It’s the summer solstice coming up this Friday and you know what that means right? It is the longest day of the year and the most amount of sunlight will be hitting the earth, making the solar power absorb the most energy than the rest of the year. Where else did you think I was going with that?
One thing most people don’t take into consideration is the sun hours in a day for solar. The sun rises at 7 am and sets at 8 pm where you live, so there should be 13 hours of sunlight right? Not really, but close. However, on the summer solstice, the maximum number of sun falls on us and provides a lot of power.
Here are some other great facts about the summer solstice.
Solstice is derived from the Latin words SOL meaning Sun and Sistere meaning to stand still.
The solstice will occur this Friday, June 21st at 5:04 Universal Time, or 11:04 AM for us on the East Coast.
The solstice dates vary from June 20th, 21st and 22nd. A June 22nd solstice will not occur till June 22, 2203. The last time there was a June 22nd solstice was in 1971.
Stonehenge was built around 3100 BCE. Some people believe it was built to help establish when the summer solstice occurred. Interestingly, the sun rises at a particular point on the horizon as viewed from the center of the stone circle on day of the June solstice.

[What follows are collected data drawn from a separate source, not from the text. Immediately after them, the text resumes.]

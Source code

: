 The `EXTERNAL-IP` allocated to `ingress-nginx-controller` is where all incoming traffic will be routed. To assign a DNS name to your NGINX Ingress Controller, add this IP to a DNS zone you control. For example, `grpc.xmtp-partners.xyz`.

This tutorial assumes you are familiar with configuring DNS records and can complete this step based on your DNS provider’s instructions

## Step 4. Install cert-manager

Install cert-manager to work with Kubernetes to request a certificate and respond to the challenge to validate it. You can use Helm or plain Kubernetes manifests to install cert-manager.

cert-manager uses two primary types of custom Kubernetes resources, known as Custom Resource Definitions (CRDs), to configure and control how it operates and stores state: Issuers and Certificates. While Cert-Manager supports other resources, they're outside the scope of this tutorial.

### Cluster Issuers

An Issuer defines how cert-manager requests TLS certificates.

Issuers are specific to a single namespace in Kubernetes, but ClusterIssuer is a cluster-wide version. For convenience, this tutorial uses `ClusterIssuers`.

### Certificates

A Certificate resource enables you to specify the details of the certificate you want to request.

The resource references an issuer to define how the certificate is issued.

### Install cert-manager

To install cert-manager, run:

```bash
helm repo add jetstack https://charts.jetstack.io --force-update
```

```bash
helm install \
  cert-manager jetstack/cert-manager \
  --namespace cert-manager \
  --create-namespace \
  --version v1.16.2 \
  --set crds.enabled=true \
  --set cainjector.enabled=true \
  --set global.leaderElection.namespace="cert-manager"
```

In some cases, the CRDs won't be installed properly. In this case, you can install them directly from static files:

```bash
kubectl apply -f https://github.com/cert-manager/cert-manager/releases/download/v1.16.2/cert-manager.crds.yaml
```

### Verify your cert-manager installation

Around the same time Stonehenge was being constructed in England, two great pyramids and then the Sphinx were built on Egyptian sands. If you stood at the Sphinx on the summer solstice and gazed toward the two pyramids, you would see the sun set exactly between them.
The solstice marks when the sun reaches its northernmost point for the year and has the longest sun hours of the year.
Look at your shadow around noon on the solstice; it’s your shortest noontime shadow of the year.
Well that’s about all I found. What other fun facts can you find about the solstice? Or how will you be celebrating it?